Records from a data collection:
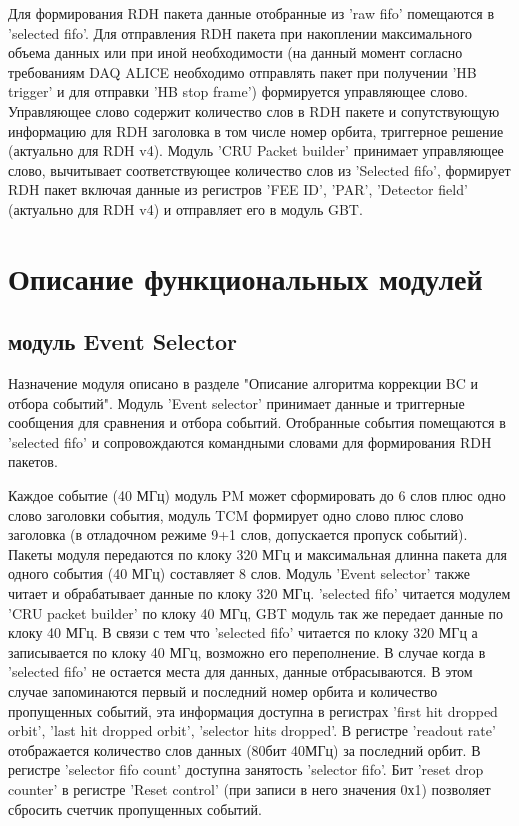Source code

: \documentclass{article}
\begin{document}
Для формирования RDH пакета данные отобранные из 'raw fifo' помещаются в 'selected fifo'. Для отправления RDH пакета при накоплении максимального объема данных или при иной необходимости (на данный момент согласно требованиям DAQ ALICE необходимо отправлять пакет при получении 'HB trigger' и для отправки 'HB stop frame') формируется управляющее слово. Управляющее слово содержит количество слов в RDH пакете и сопутствующую информацию для RDH заголовка в том числе номер орбита, триггерное решение (актуально для RDH v4). Модуль 'CRU Packet builder' принимает управляющее слово, вычитывает соответствующее количество слов из 'Selected fifo', формирует RDH пакет включая данные из регистров 'FEE ID', 'PAR', 'Detector field' (актуально для RDH v4) и отправляет его в модуль GBT.




\section{Описание функциональных модулей}
\subsection{модуль Event Selector}
Назначение модуля описано в разделе "Описание алгоритма коррекции BC и отбора событий". Модуль 'Event selector' принимает данные и триггерные сообщения для сравнения и отбора событий. Отобранные события помещаются в 'selected fifo' и сопровождаются командными словами для формирования RDH пакетов.

Каждое событие (40 МГц) модуль PM может сформировать до 6 слов плюс одно слово заголовки события, модуль TCM формирует одно слово плюс слово заголовка (в отладочном режиме 9+1 слов, допускается пропуск событий). Пакеты модуля передаются по клоку 320 МГц и максимальная длинна пакета для одного события (40 МГц) составляет 8 слов. Модуль 'Event selector' также читает и обрабатывает данные по клоку 320 МГц. 'selected fifo' читается модулем 'CRU packet builder' по клоку 40 МГц, GBT модуль так же передает данные по клоку 40 МГц. В связи с тем что 'selected fifo' читается по клоку 320 МГц а записывается по клоку 40 МГц, возможно его переполнение. В случае когда в 'selected fifo' не остается места для данных, данные отбрасываются. В этом случае запоминаются первый и последний номер орбита и количество пропущенных событий, эта информация доступна в регистрах 'first hit dropped orbit', 'last hit dropped orbit', 'selector hits dropped'. В регистре 'readout rate' отображается количество слов данных (80бит 40МГц) за последний орбит. В регистре 'selector fifo count' доступна занятость 'selector fifo'. Бит 'reset drop counter' в регистре 'Reset control' (при записи в него значения 0х1) позволяет сбросить счетчик пропущенных событий.
\end{document}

Requirement:
Return the entries verbatim, pictures excluded.

Response:
Source code

: \documentclass{article}
\begin{document}
Для формирования RDH пакета данные отобранные из 'raw fifo' помещаются в 'selected fifo'. Для отправления RDH пакета при накоплении максимального объема данных или при иной необходимости (на данный момент согласно требованиям DAQ ALICE необходимо отправлять пакет при получении 'HB trigger' и для отправки 'HB stop frame') формируется управляющее слово. Управляющее слово содержит количество слов в RDH пакете и сопутствующую информацию для RDH заголовка в том числе номер орбита, триггерное решение (актуально для RDH v4). Модуль 'CRU Packet builder' принимает управляющее слово, вычитывает соответствующее количество слов из 'Selected fifo', формирует RDH пакет включая данные из регистров 'FEE ID', 'PAR', 'Detector field' (актуально для RDH v4) и отправляет его в модуль GBT.




\section{Описание функциональных модулей}
\subsection{модуль Event Selector}
Назначение модуля описано в разделе "Описание алгоритма коррекции BC и отбора событий". Модуль 'Event selector' принимает данные и триггерные сообщения для сравнения и отбора событий. Отобранные события помещаются в 'selected fifo' и сопровождаются командными словами для формирования RDH пакетов.

Каждое событие (40 МГц) модуль PM может сформировать до 6 слов плюс одно слово заголовки события, модуль TCM формирует одно слово плюс слово заголовка (в отладочном режиме 9+1 слов, допускается пропуск событий). Пакеты модуля передаются по клоку 320 МГц и максимальная длинна пакета для одного события (40 МГц) составляет 8 слов. Модуль 'Event selector' также читает и обрабатывает данные по клоку 320 МГц. 'selected fifo' читается модулем 'CRU packet builder' по клоку 40 МГц, GBT модуль так же передает данные по клоку 40 МГц. В связи с тем что 'selected fifo' читается по клоку 320 МГц а записывается по клоку 40 МГц, возможно его переполнение. В случае когда в 'selected fifo' не остается места для данных, данные отбрасываются. В этом случае запоминаются первый и последний номер орбита и количество пропущенных событий, эта информация доступна в регистрах 'first hit dropped orbit', 'last hit dropped orbit', 'selector hits dropped'. В регистре 'readout rate' отображается количество слов данных (80бит 40МГц) за последний орбит. В регистре 'selector fifo count' доступна занятость 'selector fifo'. Бит 'reset drop counter' в регистре 'Reset control' (при записи в него значения 0х1) позволяет сбросить счетчик пропущенных событий.
\end{document}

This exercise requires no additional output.